=== Section Start ===
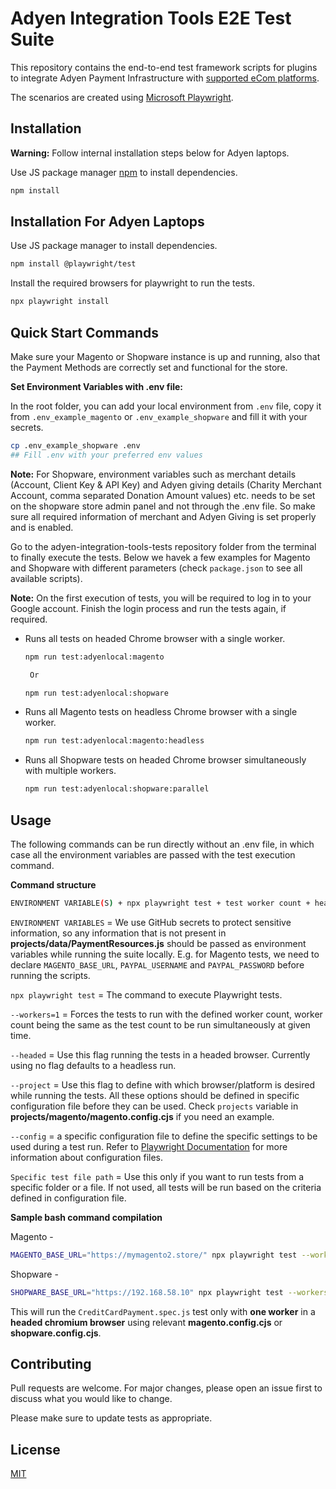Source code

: # Adyen Integration Tools E2E Test Suite

This repository contains the end-to-end test framework scripts for plugins to integrate Adyen Payment Infrastructure with [supported eCom platforms](https://docs.adyen.com/plugins).

The scenarios are created using [Microsoft Playwright](https://playwright.dev/).

## Installation

**Warning:** Follow internal installation steps below for Adyen laptops.

Use JS package manager [npm](https://www.npmjs.com/) to install dependencies.

```bash
npm install
```

## Installation For Adyen Laptops

Use JS package manager to install dependencies.

```bash
npm install @playwright/test
```
Install the required browsers for playwright to run the tests.

```bash 
npx playwright install
```

## Quick Start Commands

Make sure your Magento or Shopware instance is up and running, also that the Payment Methods are correctly set and functional for the store.

**Set Environment Variables with .env file:**

In the root folder, you can add your local environment from `.env` file, copy it from `.env_example_magento` or `.env_example_shopware`  and fill it with your secrets.

  ```bash
  cp .env_example_shopware .env
  ## Fill .env with your preferred env values
  ```

**Note:** For Shopware, environment variables such as merchant details (Account, Client Key & API Key) and Adyen giving details (Charity Merchant Account, comma separated Donation Amount values) etc. needs to be set on the shopware store admin panel and not through the .env file. So make sure all required information of merchant and Adyen Giving is set properly and is enabled. 

Go to the adyen-integration-tools-tests repository folder from the terminal to finally execute the tests. Below we havek a few examples for Magento and Shopware with different parameters (check `package.json` to see all available scripts).

**Note:** On the first execution of tests, you will be required to log in to your Google account. Finish the login process and run the tests again, if required.

* Runs all tests on headed Chrome browser with a single worker.

    ```bash
    npm run test:adyenlocal:magento
    
     Or
  
    npm run test:adyenlocal:shopware
    ```

* Runs all Magento tests on headless Chrome browser with a single worker.

    ```bash
    npm run test:adyenlocal:magento:headless
    ```

* Runs all Shopware tests on headed Chrome browser simultaneously with multiple workers.
    
    ```bash
    npm run test:adyenlocal:shopware:parallel
    ```


## Usage

The following commands can be run directly without an .env file, in which case all the environment variables are passed with the test execution command.

**Command structure**

```bash
ENVIRONMENT VARIABLE(S) + npx playwright test + test worker count + headless/headed flag + browser to be used + specific config file to be utilized + Specific test to be run
```

`ENVIRONMENT VARIABLES` = We use GitHub secrets to protect sensitive information, so any information that is not present in **projects/data/PaymentResources.js** should be passed as environment variables while running the suite locally. E.g. for Magento tests, we need to declare `MAGENTO_BASE_URL`, `PAYPAL_USERNAME` and `PAYPAL_PASSWORD` before running the scripts.

`npx playwright test` = The command to execute Playwright tests.

`--workers=1` = Forces the tests to run with the defined worker count, worker count being the same as the test count to be run simultaneously at given time.

`--headed` = Use this flag running the tests in a headed browser. Currently using no flag defaults to a headless run.

`--project` = Use this flag to define with which browser/platform is desired while running the tests. All these options should be defined in specific configuration file before they can be used. Check `projects` variable in **projects/magento/magento.config.cjs** if you need an example.

`--config` = a specific configuration file to define the specific settings to be used during a test run. Refer to [Playwright Documentation](https://playwright.dev/docs/test-configuration) for more information about configuration files.

`Specific test file path` = Use this only if you want to run tests from a specific folder or a file. If not used, all tests will be run based on the criteria defined in configuration file.

**Sample bash command compilation**

Magento - 
```bash
MAGENTO_BASE_URL="https://mymagento2.store/" npx playwright test --workers=1 --headed --project=chromium --config=projects/magento/magento.config.cjs projects/magento/tests/CreditCardPayment.spec.js
```
Shopware - 
```bash
SHOPWARE_BASE_URL="https://192.168.58.10" npx playwright test --workers=1 --headed --project=chromium --config=projects/shopware/shopware.config.cjs projects/shopware/tests/CreditCardPayment.spec.js
```

This will run the `CreditCardPayment.spec.js` test only with **one worker** in a **headed chromium browser** using relevant **magento.config.cjs** or **shopware.config.cjs**.

## Contributing

Pull requests are welcome. For major changes, please open an issue first to discuss what you would like to change.

Please make sure to update tests as appropriate.

## License

[MIT](https://choosealicense.com/licenses/mit/)
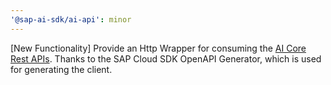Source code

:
```yaml
---
'@sap-ai-sdk/ai-api': minor
---
```

[New Functionality] Provide an Http Wrapper for consuming the [AI Core Rest APIs](https://api.sap.com/api/AI_CORE_API/overview).
Thanks to the SAP Cloud SDK OpenAPI Generator, which is used for generating the client.

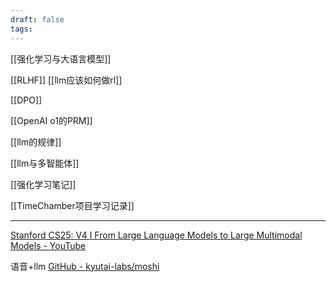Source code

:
 ```yaml
---
draft: false
tags:
---
```



[[强化学习与大语言模型]]

[[RLHF]]
[[llm应该如何做rl]]

[[DPO]]

[[OpenAI o1的PRM]]


[[llm的规律]]

[[llm与多智能体]]

[[强化学习笔记]]

[[TimeChamber项目学习记录]]




---
[Stanford CS25: V4 I From Large Language Models to Large Multimodal Models - YouTube](https://www.youtube.com/watch?v=cYfKQ6YG9Qo)

语音+llm [GitHub - kyutai-labs/moshi](https://github.com/kyutai-labs/moshi)

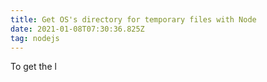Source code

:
 ```yaml
---
title: Get OS's directory for temporary files with Node
date: 2021-01-08T07:30:36.825Z
tag: nodejs
---
```

To get the l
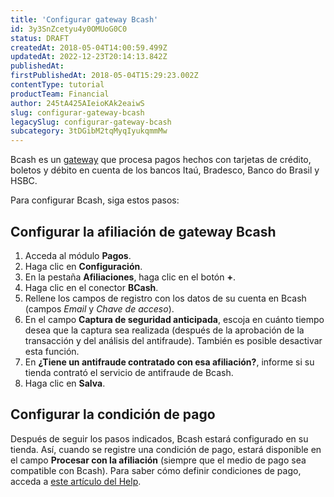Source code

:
 ```yaml
---
title: 'Configurar gateway Bcash'
id: 3y3SnZcetyu4y0OMUoG0C0
status: DRAFT
createdAt: 2018-05-04T14:00:59.499Z
updatedAt: 2022-12-23T20:14:13.842Z
publishedAt: 
firstPublishedAt: 2018-05-04T15:29:23.002Z
contentType: tutorial
productTeam: Financial
author: 245tA425AIeioKAk2eaiwS
slug: configurar-gateway-bcash
legacySlug: configurar-gateway-bcash
subcategory: 3tDGibM2tqMyqIyukqmmMw
---
```


Bcash es un [gateway](/es/tutorial/que-es-un-gateway-de-pagos) que procesa pagos hechos con tarjetas de crédito, boletos y débito en cuenta de los bancos Itaú, Bradesco, Banco do Brasil y HSBC.

Para configurar Bcash, siga estos pasos:

## Configurar la afiliación de gateway Bcash
1. Acceda al módulo __Pagos__.
2. Haga clic en __Configuración__.
3. En la pestaña __Afiliaciones__, haga clic en el botón __+__.
4. Haga clic en el conector __BCash__.
5. Rellene los campos de registro con los datos de su cuenta en Bcash (campos _Email_ y _Chave de acceso_).
6. En el campo __Captura de seguridad anticipada__, escoja en cuánto tiempo desea que la captura sea realizada (después de la aprobación de la transacción y del análisis del antifraude). También es posible desactivar esta función.
7. En __¿Tiene un antifraude contratado con esa afiliación?__, informe si su tienda contrató el servicio de antifraude de Bcash.
8. Haga clic en __Salva__.

## Configurar la condición de pago
Después de seguir los pasos indicados, Bcash estará configurado en su tienda. Así, cuando se registre una condición de pago, estará disponible en el campo __Procesar con la afiliación__ (siempre que el medio de pago sea compatible con Bcash). Para saber cómo definir condiciones de pago, acceda a [este artículo del Help](/es/tutorial/condiciones-de-pago).
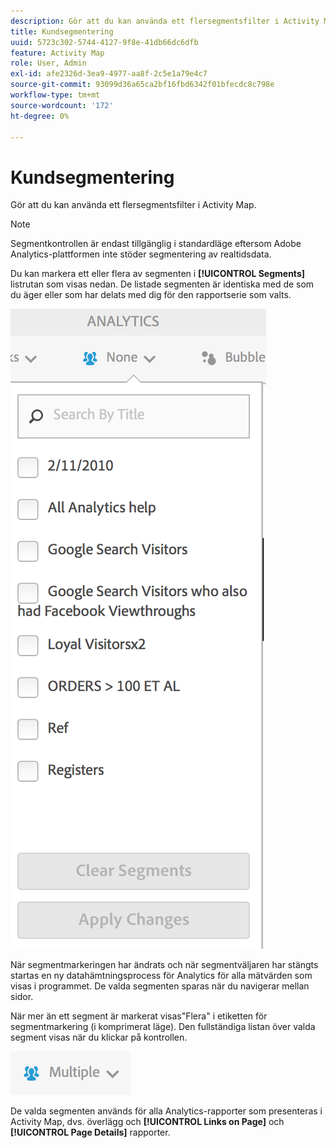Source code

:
 ```yaml
---
description: Gör att du kan använda ett flersegmentsfilter i Activity Map.
title: Kundsegmentering
uuid: 5723c302-5744-4127-9f8e-41db66dc6dfb
feature: Activity Map
role: User, Admin
exl-id: afe2326d-3ea9-4977-aa8f-2c5e1a79e4c7
source-git-commit: 93099d36a65ca2bf16fbd6342f01bfecdc8c798e
workflow-type: tm+mt
source-wordcount: '172'
ht-degree: 0%

---
```


# Kundsegmentering

Gör att du kan använda ett flersegmentsfilter i Activity Map.

>[!NOTE]
>
>Segmentkontrollen är endast tillgänglig i standardläge eftersom Adobe Analytics-plattformen inte stöder segmentering av realtidsdata.

Du kan markera ett eller flera av segmenten i **[!UICONTROL Segments]** listrutan som visas nedan. De listade segmenten är identiska med de som du äger eller som har delats med dig för den rapportserie som valts.

![](assets/segments.png)

När segmentmarkeringen har ändrats och när segmentväljaren har stängts startas en ny datahämtningsprocess för Analytics för alla mätvärden som visas i programmet. De valda segmenten sparas när du navigerar mellan sidor.

När mer än ett segment är markerat visas&quot;Flera&quot; i etiketten för segmentmarkering (i komprimerat läge). Den fullständiga listan över valda segment visas när du klickar på kontrollen.

![](assets/two_segments.png)

De valda segmenten används för alla Analytics-rapporter som presenteras i Activity Map, dvs. överlägg och **[!UICONTROL Links on Page]** och **[!UICONTROL Page Details]** rapporter.
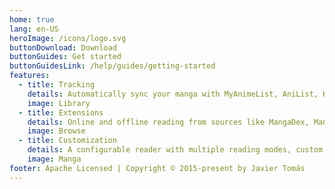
 ```yaml
---
home: true
lang: en-US
heroImage: /icons/logo.svg
buttonDownload: Download
buttonGuides: Get started
buttonGuidesLink: /help/guides/getting-started
features:
  - title: Tracking
    details: Automatically sync your manga with MyAnimeList, AniList, Kitsu, Shikimori, and Bangumi
    image: Library
  - title: Extensions
    details: Online and offline reading from sources like MangaDex, MangaKakalot, and hundreds more
    image: Browse
  - title: Customization
    details: A configurable reader with multiple reading modes, custom color filters, and other settings
    image: Manga
footer: Apache Licensed | Copyright © 2015-present by Javier Tomás
---
```

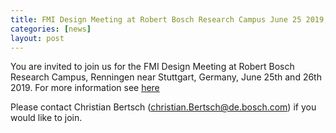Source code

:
 ```yaml
---
title: FMI Design Meeting at Robert Bosch Research Campus June 25 2019, Renningen (Germany)
categories: [news]
layout: post
---
```


You are invited to join us for the FMI Design Meeting at Robert Bosch Research Campus, Renningen near Stuttgart, Germany, June 25th and 26th 2019.
For more information see [here](https://svn.fmi-standard.org/fmi/branches/public/docs/DesignMeetings/FMI_Design_Meeting_Renningnen_2019_06_25_26_with_travel.pdf)

Please contact Christian Bertsch (christian.Bertsch@de.bosch.com) if you would like to join.
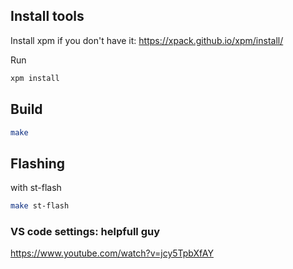 

## Install tools

Install xpm if you don't have it: https://xpack.github.io/xpm/install/

Run 
```sh
xpm install
```

## Build

```sh
make
```
## Flashing

with st-flash

```sh
make st-flash
```

### VS code settings: helpfull guy
https://www.youtube.com/watch?v=jcy5TpbXfAY

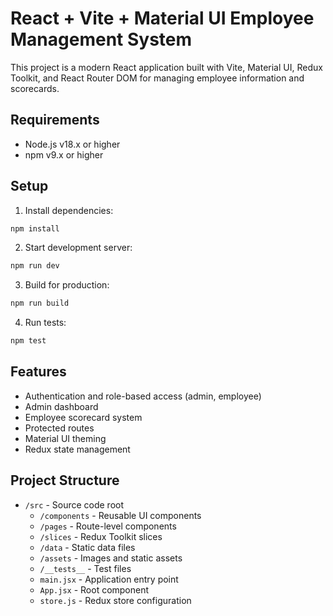 # React + Vite + Material UI Employee Management System

This project is a modern React application built with Vite, Material UI, Redux Toolkit, and React Router DOM for managing employee information and scorecards.

## Requirements

- Node.js v18.x or higher
- npm v9.x or higher

## Setup

1. Install dependencies:
```bash
npm install
```

2. Start development server:
```bash
npm run dev
```

3. Build for production:
```bash
npm run build
```

4. Run tests:
```bash
npm test
```

## Features

- Authentication and role-based access (admin, employee)
- Admin dashboard
- Employee scorecard system
- Protected routes
- Material UI theming
- Redux state management

## Project Structure

- `/src` - Source code root
  - `/components` - Reusable UI components
  - `/pages` - Route-level components
  - `/slices` - Redux Toolkit slices
  - `/data` - Static data files
  - `/assets` - Images and static assets
  - `/__tests__` - Test files
  - `main.jsx` - Application entry point
  - `App.jsx` - Root component
  - `store.js` - Redux store configuration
=== Section End ===
- EXERCISE DESCRIPTION -
Count the lines of the data that hold the word "manager". Report the count and nothing more.

- WRITTEN SOLUTION -
2